Na verdade, o sistema carecia da base institucional que deveria assegurar-lhe coerência interna – entre a política orçamental, a política monetária e os objetivos de crescimento dos rendimentos – e coerência intertemporal“, destaca Teodora Cardoso. Mesmo com a integração na União Europeia, os compromissos orçamentais “permaneceram num plano secundário”, classifica, referindo que se ignorou os mecanismos de disciplina europeus e se aproveitou das lacunas do sistema. Ou seja, o foco estava na “convergência real com os níveis de rendimento europeus”, independentemente da criação de outros desequilíbrios.

É com base neste contexto que a especialista em finanças públicas conclui que a “debilidade” do enquadramento orçamental levou à “acumulação de défices orçamentais” e, consequentemente, à crescente dívida pública. Para Teodora Cardoso optou-se por manter em vigor “práticas de gestão orçamental só eficazes no contexto de um Estado mínimo, submetido a um regime de ditadura financeira”. Esta “contradição” denunciada pela presidente do CFP levou à “vulnerabilidade financeira” de Portugal.

Qual seria o novo enquadramento orçamental?

Os instrumentos de governação têm de ser “compatíveis” com os objetivos do Estado, argumenta Teodora Cardoso, realçando a necessidade de haver “capacidade financeira” para atenuar os efeitos de períodos de crise e cumprir os compromissos firmados. Mas o caminho para lá chegar é “complexo”, admite.

Teodora Cardoso destaca a nova lei de enquadramento orçamental, aprovada em 2015, como um passo para que o processo orçamental seja “compatível” com o Estado social. A líder do CFP destaca três componentes: coordenar a política económica e orçamental; consagrar o horizonte de médio prazo em detrimento do horizonte anual; e adotar um modelo de orçamento por programas com flexibilização, mas também responsabilização.

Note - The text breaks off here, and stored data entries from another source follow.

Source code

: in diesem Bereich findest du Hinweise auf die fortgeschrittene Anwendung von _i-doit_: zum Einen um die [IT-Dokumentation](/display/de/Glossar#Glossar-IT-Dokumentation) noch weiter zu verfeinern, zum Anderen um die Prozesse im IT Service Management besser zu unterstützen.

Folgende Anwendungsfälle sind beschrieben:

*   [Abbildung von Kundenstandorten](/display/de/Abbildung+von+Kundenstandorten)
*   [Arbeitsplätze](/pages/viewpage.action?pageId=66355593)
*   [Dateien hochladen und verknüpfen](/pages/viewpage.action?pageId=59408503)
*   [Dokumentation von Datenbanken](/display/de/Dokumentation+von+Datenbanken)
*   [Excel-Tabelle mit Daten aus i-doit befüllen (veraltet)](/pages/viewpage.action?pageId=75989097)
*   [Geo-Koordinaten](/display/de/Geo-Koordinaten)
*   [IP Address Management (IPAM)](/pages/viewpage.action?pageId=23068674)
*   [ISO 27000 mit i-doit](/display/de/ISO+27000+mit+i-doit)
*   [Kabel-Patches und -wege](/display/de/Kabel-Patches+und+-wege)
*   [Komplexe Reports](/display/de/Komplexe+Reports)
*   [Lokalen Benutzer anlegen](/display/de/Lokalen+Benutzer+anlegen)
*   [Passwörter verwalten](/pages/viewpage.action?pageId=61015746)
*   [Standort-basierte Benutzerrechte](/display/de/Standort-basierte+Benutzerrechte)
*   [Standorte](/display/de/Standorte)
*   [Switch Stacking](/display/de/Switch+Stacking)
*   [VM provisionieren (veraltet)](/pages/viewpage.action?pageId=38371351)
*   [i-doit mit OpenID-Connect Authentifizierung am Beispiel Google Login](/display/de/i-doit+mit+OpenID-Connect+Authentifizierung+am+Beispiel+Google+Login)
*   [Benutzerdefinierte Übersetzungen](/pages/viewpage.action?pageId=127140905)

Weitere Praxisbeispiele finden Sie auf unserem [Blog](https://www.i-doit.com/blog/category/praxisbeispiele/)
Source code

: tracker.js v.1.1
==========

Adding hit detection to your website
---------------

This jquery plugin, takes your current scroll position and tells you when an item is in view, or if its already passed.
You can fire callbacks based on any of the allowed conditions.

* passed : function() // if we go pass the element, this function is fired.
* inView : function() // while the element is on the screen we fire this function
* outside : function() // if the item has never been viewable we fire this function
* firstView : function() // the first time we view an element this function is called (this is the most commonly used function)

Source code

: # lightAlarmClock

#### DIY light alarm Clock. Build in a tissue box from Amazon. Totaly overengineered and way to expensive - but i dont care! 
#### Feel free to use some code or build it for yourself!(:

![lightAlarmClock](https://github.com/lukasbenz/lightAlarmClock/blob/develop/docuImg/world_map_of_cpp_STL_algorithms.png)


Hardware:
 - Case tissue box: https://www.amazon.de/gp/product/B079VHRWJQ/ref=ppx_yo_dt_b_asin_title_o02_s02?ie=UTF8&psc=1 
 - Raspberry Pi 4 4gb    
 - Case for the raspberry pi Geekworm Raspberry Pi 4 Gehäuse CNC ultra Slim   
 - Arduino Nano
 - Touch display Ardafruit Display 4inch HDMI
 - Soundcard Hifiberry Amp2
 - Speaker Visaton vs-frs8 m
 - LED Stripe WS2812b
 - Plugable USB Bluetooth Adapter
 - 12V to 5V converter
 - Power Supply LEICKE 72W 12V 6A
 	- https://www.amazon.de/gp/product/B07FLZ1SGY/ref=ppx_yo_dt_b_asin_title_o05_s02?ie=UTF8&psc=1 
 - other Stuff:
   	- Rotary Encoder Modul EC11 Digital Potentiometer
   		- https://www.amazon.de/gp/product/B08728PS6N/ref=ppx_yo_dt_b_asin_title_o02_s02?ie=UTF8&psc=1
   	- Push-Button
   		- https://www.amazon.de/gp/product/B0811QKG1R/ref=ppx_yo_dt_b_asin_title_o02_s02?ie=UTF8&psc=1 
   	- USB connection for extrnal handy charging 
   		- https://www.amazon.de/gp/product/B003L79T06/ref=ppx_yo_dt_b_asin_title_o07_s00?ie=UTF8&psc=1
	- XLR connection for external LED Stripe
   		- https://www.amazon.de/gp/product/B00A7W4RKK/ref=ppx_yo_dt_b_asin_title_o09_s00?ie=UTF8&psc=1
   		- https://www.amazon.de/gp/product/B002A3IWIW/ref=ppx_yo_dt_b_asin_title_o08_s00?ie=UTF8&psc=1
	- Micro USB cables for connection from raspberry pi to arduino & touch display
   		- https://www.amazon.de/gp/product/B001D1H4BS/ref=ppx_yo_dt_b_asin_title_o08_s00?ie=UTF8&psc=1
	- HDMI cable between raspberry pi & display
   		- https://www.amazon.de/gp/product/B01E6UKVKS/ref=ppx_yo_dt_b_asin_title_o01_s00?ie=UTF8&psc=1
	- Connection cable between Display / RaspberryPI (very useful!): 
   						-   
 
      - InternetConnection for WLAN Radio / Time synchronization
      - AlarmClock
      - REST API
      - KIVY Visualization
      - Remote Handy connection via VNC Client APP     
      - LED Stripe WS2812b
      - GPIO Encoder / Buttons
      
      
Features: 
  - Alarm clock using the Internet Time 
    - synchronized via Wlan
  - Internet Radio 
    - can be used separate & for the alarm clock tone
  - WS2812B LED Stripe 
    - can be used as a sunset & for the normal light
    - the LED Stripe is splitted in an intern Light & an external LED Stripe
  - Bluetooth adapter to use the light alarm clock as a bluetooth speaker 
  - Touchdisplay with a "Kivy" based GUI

A primeira etapa será a implementação do novo sistema de contabilidade para aumentar a qualidade de informação. O ponto de partida deve ser “o planeamento e a gestão eficiente das despesas públicas”, tendo em conta o espaço orçamental disponível.

Ao contrário de alterações frequentes das despesas ou das receitas para responder a posteriori aos acidentes da conjuntura, a promoção do desenvolvimento económico e o combate sustentado à austeridade têm de assentar nesse planeamento e na afetação eficiente dos limites de despesas”, explica Teodora Cardoso.

Para a presidente do Conselho das Finanças Públicas o novo modelo devera passar por um maior grau de autonomia e responsabilidade de gestão à administração pública. Simultaneamente, a solução passa por um sistema de revisão de despesa que promova “a coerência e a priorização dos objetivos”, algo que deveria ser integrado no próprio processo orçamental, sob a liderança do Ministério das Finanças.